To evaluate to what extent the ROI activity was attributed to changes in brain state, we estimated the percentage variance of ROI activity explained by the occurrence of each brain state using cross-validation. We randomly stratified the data into 10 folds, trained linear models of $y_i={\alpha }_{ij}+{\beta }_{ij}{x}_j+{ϵ}_i$, where $y_i$ is the activity of the ith ROI, $x_j$ is the one-hot encoding of brain state $j$, and ${ϵ}_i$ is a random noise, using the 9 folds of the data, and calculated test variance explained as $R^2=1-\mathit{RSS}/\mathit{TSS}$ using the remaining fold. We estimated the mean and SD of variance explained across the 10-time cross-validations for each ROI and each brain state. Assuming the variances explained were normally distributed, we tested whether the variance explained was equal to zero. The null hypothesis would be rejected if the mean variance explained was greater than 1.96 times the estimated SD. Our results showed that states 1 and 4 covaried and 2 and 3 covaried. We thus defined a state score as $S{S}_i=\log \left({\widehat{R}}_{i1}^2+{\widehat{R}}_{i2}^2\right)-\log ({\widehat{R}}_{i3}^2+{\widehat{R}}_{i4}^2)$, where ${\widehat{R}}_{ij}^2$ is the variance explained for ROI i by the j-th state. Thus, if a signal were more strongly correlated with states 1 and 2 than states 3 and 4, the state score would be positive, and vice versa. To estimate the variance of the state scores, we applied chain rule ${\widehat{\sigma }}_{s{s}_i}^2=\frac{{\widehat{\sigma }}_{i1}^2+{\widehat{\sigma }}_{i2}^2}{{\left({\widehat{R}}_{i1}^2+{\widehat{R}}_{i2}^2\right)}^2}+\frac{{\widehat{\sigma }}_{i3}^2+{\widehat{\sigma }}_{i4}^2}{{\left({\widehat{R}}_{i3}^2+{\widehat{R}}_{i4}^2\right)}^2}$.

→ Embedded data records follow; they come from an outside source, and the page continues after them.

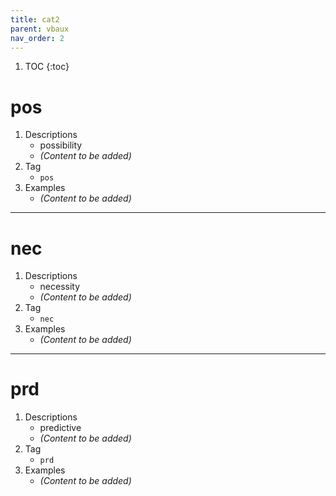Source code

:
 ```yaml
---
title: cat2
parent: vbaux
nav_order: 2
---
```

1. TOC
{:toc}

# pos

1. Descriptions
    - possibility
    - *(Content to be added)*
2. Tag
    - `pos`
3. Examples
    - *(Content to be added)*

---

# nec

1. Descriptions
    - necessity
    - *(Content to be added)*
2. Tag
    - `nec`
3. Examples
    - *(Content to be added)*

---

# prd

1. Descriptions
    - predictive
    - *(Content to be added)*
2. Tag
    - `prd`
3. Examples
    - *(Content to be added)*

State Correlation with Control Preference.

We defined the control preference as the difference between the information flow from ROI to movement and from ROI to HR: $C{P}_i=I_{i\to \mathit{move}}-I_{i\to HR}$. To test the dependence of control preference on brain state, using each ROI as a sample, we performed a weighted linear regression with the weight as $1/{\widehat{\sigma }}_{s{s}_i}^2$ (a similar result was obtained with ordinary least squares). The criterion for statistical significance was set at $\alpha =0.05$.

PSD.

To estimate the temporal profile of the alternation between the two groups of states, we converted the sequence of brain states into a binary sequence with states 1 and 2 labeled 1 and states 3 and 4 labeled 0. We used the chronux routine mtspectrumc_unequal_length_trials to estimate the PSD and the 95% CI of the PSD with taper TW = 10.5 and K = 20.

Data, Materials, and Software Availability

Data are available from the Dryad Digital Repository (DOI: 10.5061/dryad.jwstqjq9x) (109).